The number of steps from the geometry optimization has to be put into the variable
nhist. If the geometry optimization converged the logical
variable statio has to be .true. If there are gradients for the
last step of the geometry optimization igrad has to be equal to
nhist otherwise equal to -1.
eorb() and symorb(). eorb() must contain
the energies in Hartree sorted so that eorb(1) contains the lowest
and eorb(nbasfu) the highest MO energy. symorb() has to
contain the symmetry labels for each MO. After reading the data the following
logical variables have to be set to .true.: exmoe if orbital
energies have been read in and exmos if orbital symmetries have been read
in. The integer variable nbasfu has to contain the number of MO's.
addatm
and handles the basis functions per atom. Call it the following way with your
basis set:
call addatm(na,i,ishell,maxshe,maxset,inshell,alfas,coeff, exbas)

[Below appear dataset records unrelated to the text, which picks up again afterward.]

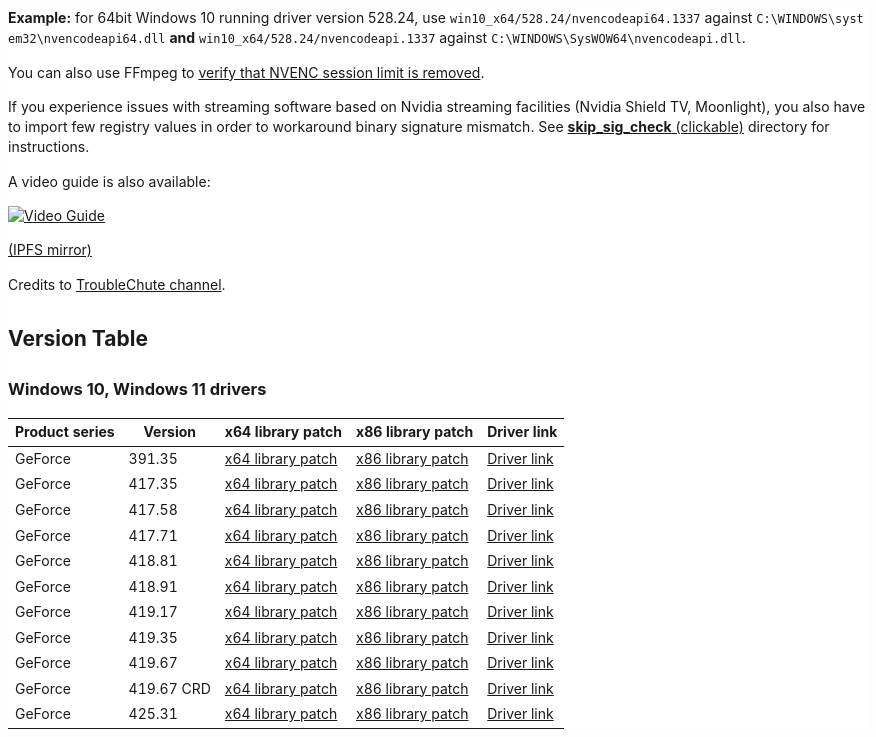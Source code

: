 **Example:** for 64bit Windows 10 running driver version 528.24, use `win10_x64/528.24/nvencodeapi64.1337` against `C:\WINDOWS\system32\nvencodeapi64.dll` **and** `win10_x64/528.24/nvencodeapi.1337` against `C:\WINDOWS\SysWOW64\nvencodeapi.dll`.

You can also use FFmpeg to [verify that NVENC session limit is removed](https://github.com/keylase/nvidia-patch/wiki/Verify-NVENC-patch).

If you experience issues with streaming software based on Nvidia streaming facilities (Nvidia Shield TV, Moonlight), you also have to import few registry values in order to workaround binary signature mismatch. See [**skip\_sig\_check** (clickable)](skip_sig_check) directory for instructions.

A video guide is also available:

[![Video Guide](https://user-images.githubusercontent.com/3524671/84598317-82ab7180-ae72-11ea-8c1b-04842ff589f1.jpg)](https://www.youtube.com/watch?v=0fxu7zbhmrs)

[(IPFS mirror)](https://ipfs.io/ipfs/QmakoWuecX397t7fF8MnTyqG4UC2DrteHrGRmTnwYYKbCK/Nvidia%20-%20Removing%20NVENC%20stream%20limit%20_%20Unlock%20NVENC%20sessions-0fxu7zbhmrs.mkv)

Credits to [TroubleChute channel](https://www.youtube.com/channel/UCkih2oVTbXPEpVwE-U7kmHw/).

## Version Table

### Windows 10, Windows 11 drivers


| Product series | Version | x64 library patch | x86 library patch | Driver link |
|----------------|---------|-------------------|-------------------|-------------|
| GeForce | 391.35 | [x64 library patch](https://raw.githubusercontent.com/keylase/nvidia-patch/master/win/win10_x64/391.35/nvencodeapi64.1337) | [x86 library patch](https://raw.githubusercontent.com/keylase/nvidia-patch/master/win/win10_x64/391.35/nvencodeapi.1337) | [Driver link](https://international.download.nvidia.com/Windows/391.35/391.35-desktop-win10-64bit-international-whql.exe) |
| GeForce | 417.35 | [x64 library patch](https://raw.githubusercontent.com/keylase/nvidia-patch/master/win/win10_x64/417.35/nvencodeapi64.1337) | [x86 library patch](https://raw.githubusercontent.com/keylase/nvidia-patch/master/win/win10_x64/417.35/nvencodeapi.1337) | [Driver link](https://international.download.nvidia.com/Windows/417.35/417.35-desktop-win10-64bit-international-whql-rp.exe) |
| GeForce | 417.58 | [x64 library patch](https://raw.githubusercontent.com/keylase/nvidia-patch/master/win/win10_x64/417.58/nvencodeapi64.1337) | [x86 library patch](https://raw.githubusercontent.com/keylase/nvidia-patch/master/win/win10_x64/417.58/nvencodeapi.1337) | [Driver link](https://international.download.nvidia.com/Windows/417.58hf/417.58-desktop-notebook-win10-64bit-international-whql.hf.exe) |
| GeForce | 417.71 | [x64 library patch](https://raw.githubusercontent.com/keylase/nvidia-patch/master/win/win10_x64/417.71/nvencodeapi64.1337) | [x86 library patch](https://raw.githubusercontent.com/keylase/nvidia-patch/master/win/win10_x64/417.71/nvencodeapi.1337) | [Driver link](https://international.download.nvidia.com/Windows/417.71/417.71-desktop-win10-64bit-international-whql.exe) |
| GeForce | 418.81 | [x64 library patch](https://raw.githubusercontent.com/keylase/nvidia-patch/master/win/win10_x64/418.81/nvencodeapi64.1337) | [x86 library patch](https://raw.githubusercontent.com/keylase/nvidia-patch/master/win/win10_x64/418.81/nvencodeapi.1337) | [Driver link](https://international.download.nvidia.com/Windows/418.81/418.81-desktop-win10-64bit-international-whql.exe) |
| GeForce | 418.91 | [x64 library patch](https://raw.githubusercontent.com/keylase/nvidia-patch/master/win/win10_x64/418.91/nvencodeapi64.1337) | [x86 library patch](https://raw.githubusercontent.com/keylase/nvidia-patch/master/win/win10_x64/418.91/nvencodeapi.1337) | [Driver link](https://international.download.nvidia.com/Windows/418.91/418.91-desktop-win10-64bit-international-whql.exe) |
| GeForce | 419.17 | [x64 library patch](https://raw.githubusercontent.com/keylase/nvidia-patch/master/win/win10_x64/419.17/nvencodeapi64.1337) | [x86 library patch](https://raw.githubusercontent.com/keylase/nvidia-patch/master/win/win10_x64/419.17/nvencodeapi.1337) | [Driver link](https://international.download.nvidia.com/Windows/419.17/419.17-desktop-win10-64bit-international-whql.exe) |
| GeForce | 419.35 | [x64 library patch](https://raw.githubusercontent.com/keylase/nvidia-patch/master/win/win10_x64/419.35/nvencodeapi64.1337) | [x86 library patch](https://raw.githubusercontent.com/keylase/nvidia-patch/master/win/win10_x64/419.35/nvencodeapi.1337) | [Driver link](https://international.download.nvidia.com/Windows/419.35/419.35-desktop-win10-64bit-international-whql-rp.exe) |
| GeForce | 419.67 | [x64 library patch](https://raw.githubusercontent.com/keylase/nvidia-patch/master/win/win10_x64/419.67/nvencodeapi64.1337) | [x86 library patch](https://raw.githubusercontent.com/keylase/nvidia-patch/master/win/win10_x64/419.67/nvencodeapi.1337) | [Driver link](https://international.download.nvidia.com/Windows/419.67/419.67-desktop-win10-64bit-international-whql.exe) |
| GeForce | 419.67 CRD | [x64 library patch](https://raw.githubusercontent.com/keylase/nvidia-patch/master/win/win10_x64/nsd_419.67/nvencodeapi64.1337) | [x86 library patch](https://raw.githubusercontent.com/keylase/nvidia-patch/master/win/win10_x64/nsd_419.67/nvencodeapi.1337) | [Driver link](https://international.download.nvidia.com/Windows/419.67/419.67-notebook-win10-64bit-international-crd-whql.exe) |
| GeForce | 425.31 | [x64 library patch](https://raw.githubusercontent.com/keylase/nvidia-patch/master/win/win10_x64/425.31/nvencodeapi64.1337) | [x86 library patch](https://raw.githubusercontent.com/keylase/nvidia-patch/master/win/win10_x64/425.31/nvencodeapi.1337) | [Driver link](https://international.download.nvidia.com/Windows/425.31/425.31-desktop-win10-64bit-international-whql.exe) |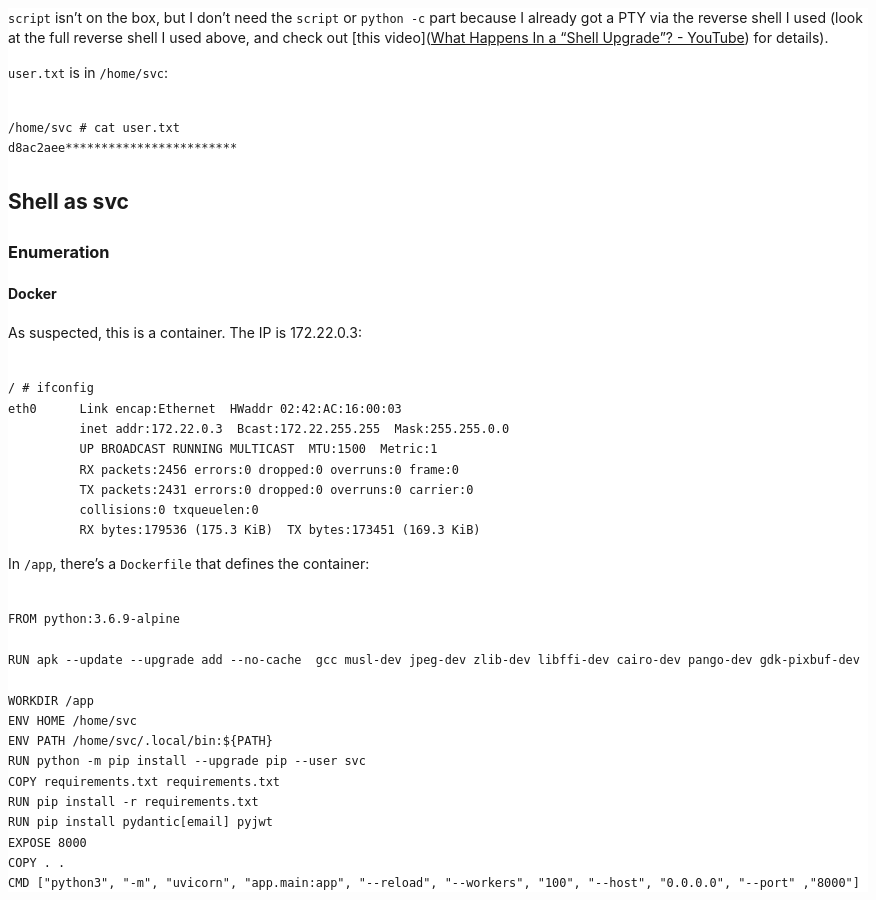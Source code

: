 `script` isn’t on the box, but I don’t need the `script` or `python -c` part because I already got a PTY via the reverse shell I used (look at the full reverse shell I used above, and check out [this video]([What Happens In a “Shell Upgrade”? - YouTube](https://www.youtube.com/watch?v=DqE6DxqJg8Q)) for details).

`user.txt` is in `/home/svc`:

```

/home/svc # cat user.txt
d8ac2aee************************

```

## Shell as svc

### Enumeration

#### Docker

As suspected, this is a container. The IP is 172.22.0.3:

```

/ # ifconfig
eth0      Link encap:Ethernet  HWaddr 02:42:AC:16:00:03  
          inet addr:172.22.0.3  Bcast:172.22.255.255  Mask:255.255.0.0
          UP BROADCAST RUNNING MULTICAST  MTU:1500  Metric:1
          RX packets:2456 errors:0 dropped:0 overruns:0 frame:0
          TX packets:2431 errors:0 dropped:0 overruns:0 carrier:0
          collisions:0 txqueuelen:0 
          RX bytes:179536 (175.3 KiB)  TX bytes:173451 (169.3 KiB)

```

In `/app`, there’s a `Dockerfile` that defines the container:

```

FROM python:3.6.9-alpine

RUN apk --update --upgrade add --no-cache  gcc musl-dev jpeg-dev zlib-dev libffi-dev cairo-dev pango-dev gdk-pixbuf-dev

WORKDIR /app
ENV HOME /home/svc
ENV PATH /home/svc/.local/bin:${PATH}
RUN python -m pip install --upgrade pip --user svc
COPY requirements.txt requirements.txt
RUN pip install -r requirements.txt
RUN pip install pydantic[email] pyjwt
EXPOSE 8000
COPY . .
CMD ["python3", "-m", "uvicorn", "app.main:app", "--reload", "--workers", "100", "--host", "0.0.0.0", "--port" ,"8000"]

```
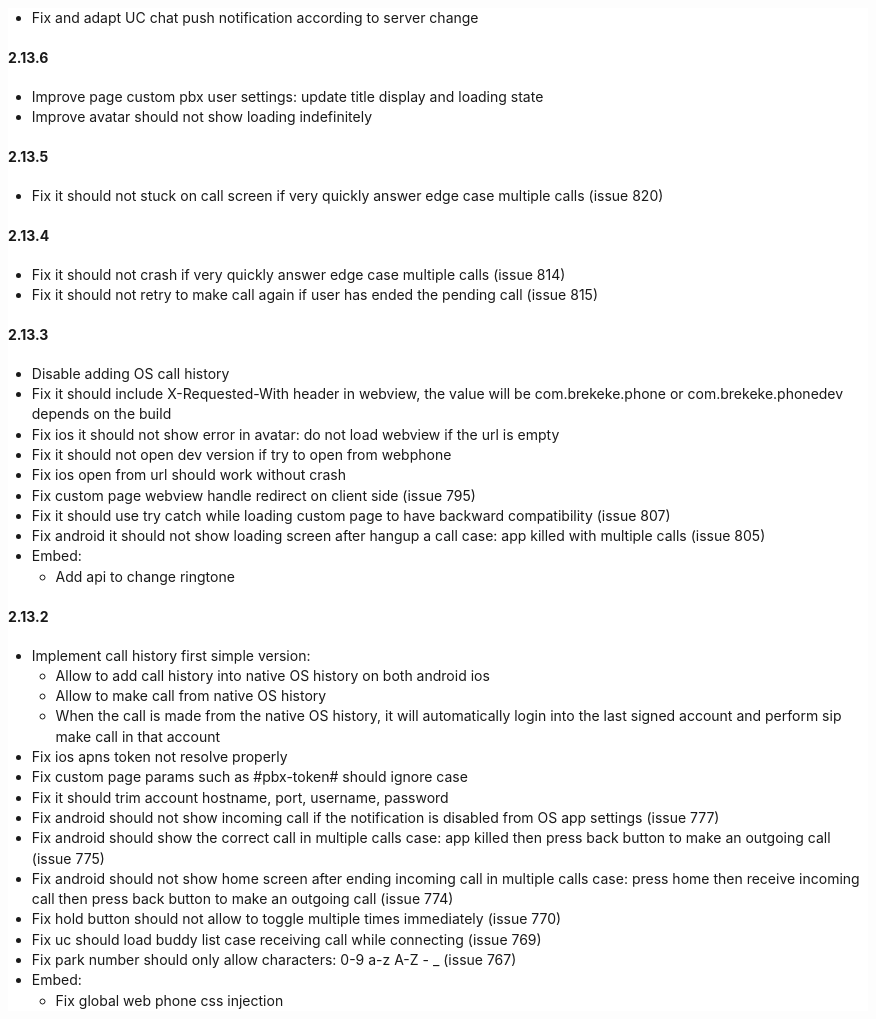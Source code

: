 - Fix and adapt UC chat push notification according to server change

#### 2.13.6

- Improve page custom pbx user settings: update title display and loading state
- Improve avatar should not show loading indefinitely

#### 2.13.5

- Fix it should not stuck on call screen if very quickly answer edge case multiple calls (issue 820)

#### 2.13.4

- Fix it should not crash if very quickly answer edge case multiple calls (issue 814)
- Fix it should not retry to make call again if user has ended the pending call (issue 815)

#### 2.13.3

- Disable adding OS call history
- Fix it should include X-Requested-With header in webview, the value will be com.brekeke.phone or com.brekeke.phonedev depends on the build
- Fix ios it should not show error in avatar: do not load webview if the url is empty
- Fix it should not open dev version if try to open from webphone
- Fix ios open from url should work without crash
- Fix custom page webview handle redirect on client side (issue 795)
- Fix it should use try catch while loading custom page to have backward compatibility (issue 807)
- Fix android it should not show loading screen after hangup a call case: app killed with multiple calls (issue 805)
- Embed:
  - Add api to change ringtone

#### 2.13.2

- Implement call history first simple version:
  - Allow to add call history into native OS history on both android ios
  - Allow to make call from native OS history
  - When the call is made from the native OS history, it will automatically login into the last signed account and perform sip make call in that account
- Fix ios apns token not resolve properly
- Fix custom page params such as #pbx-token# should ignore case
- Fix it should trim account hostname, port, username, password
- Fix android should not show incoming call if the notification is disabled from OS app settings (issue 777)
- Fix android should show the correct call in multiple calls case: app killed then press back button to make an outgoing call (issue 775)
- Fix android should not show home screen after ending incoming call in multiple calls case: press home then receive incoming call then press back button to make an outgoing call (issue 774)
- Fix hold button should not allow to toggle multiple times immediately (issue 770)
- Fix uc should load buddy list case receiving call while connecting (issue 769)
- Fix park number should only allow characters: 0-9 a-z A-Z - \_ (issue 767)
- Embed:
  - Fix global web phone css injection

na is the total number of atoms (as set in the coordinate input, see p.
),
i is the number of the actual atom, ishell specifies how
many contracted Gaussians atom i has, maxshe and maxset
are the dimensions of the array inshell, inshell is an integer
array of the dimensions (maxshe, maxset+2) which specifies the contraction
scheme of the basis set (vide infra), alfas is an one-dimensional
floating point array which contains the basis function exponents, coeff
is a two-dimensional floating point array which contains the contraction
coefficients (have to be 1. if only one primitive per contracted basis function),
and exbas is a logical variable which will be set by addatm to
.true. if storing the basis functions was successful. The contraction
scheme is given in inshell in the following way: inshell(j,1)
specifies how many sets of contraction coefficients per exponent are in the
coeff array (usually 1, but with Pople basis sets there may be 2 - one
for s and one for p). inshell(j,2) specifies how many primitives shell
j has. inshell(j,3 ...) specify the angular quantum number for
each set of coefficients (s=0, p=1, d=2, f=3, g=4). coeff has to be of
the dimensions (maxset,*). If the basis set uses cartesian basis functions
(6d, 10f, 15g) the logical variables pured, puref, and pureg
have to be set to .false., with "true" basis functions (5d, 7f, 9g) these
variables have to be set to .true.
The MO coefficients have to be read into a two-dimensional floating point array
cmo column by column. For the handling of dynamical memory allocation
the function cpmo is provided which works exactly as cphist.
If the MO coefficients have been successfully read in, the logical variable
exmoc has to be set to .true. The MO coefficients have to be
stored with respect to cartesian basis functions regardless whether these
were used in the ab initio calculation. Most programmes will print the MO
coefficients with respect to cartesian basis functions. If your programme
does not, you have to figure out how your output can be transformed to
cartesian basis functions. You may take a look into the function modcmo
which does this transformation for TURBOMOLE and GAUSSIAN. This
function also lists in which order your input function must store the MO
coefficients for the different magnetic quantum numbers.
The occupation number for each MO has to be read into the integer array
nocc.
The routines which calculate MO's and electron densities don't use symmetry. You can use them only if you have all MO coefficients for all atoms.
Your data reading subroutine has to be called from subroutine input (see
source code). You have to specify a letter for your data format (currently
d, g, m, o, p, and t are used). Then you can extend the input handler. The existence
of your input file (the name you typed on the command line is in variable
file) is checked before the corresponding input subroutine is called.
You should open and close your file in the corresponding subroutine. If your
file contains an unique identifier you may check it before calling your
subroutine to make sure that you call the right one.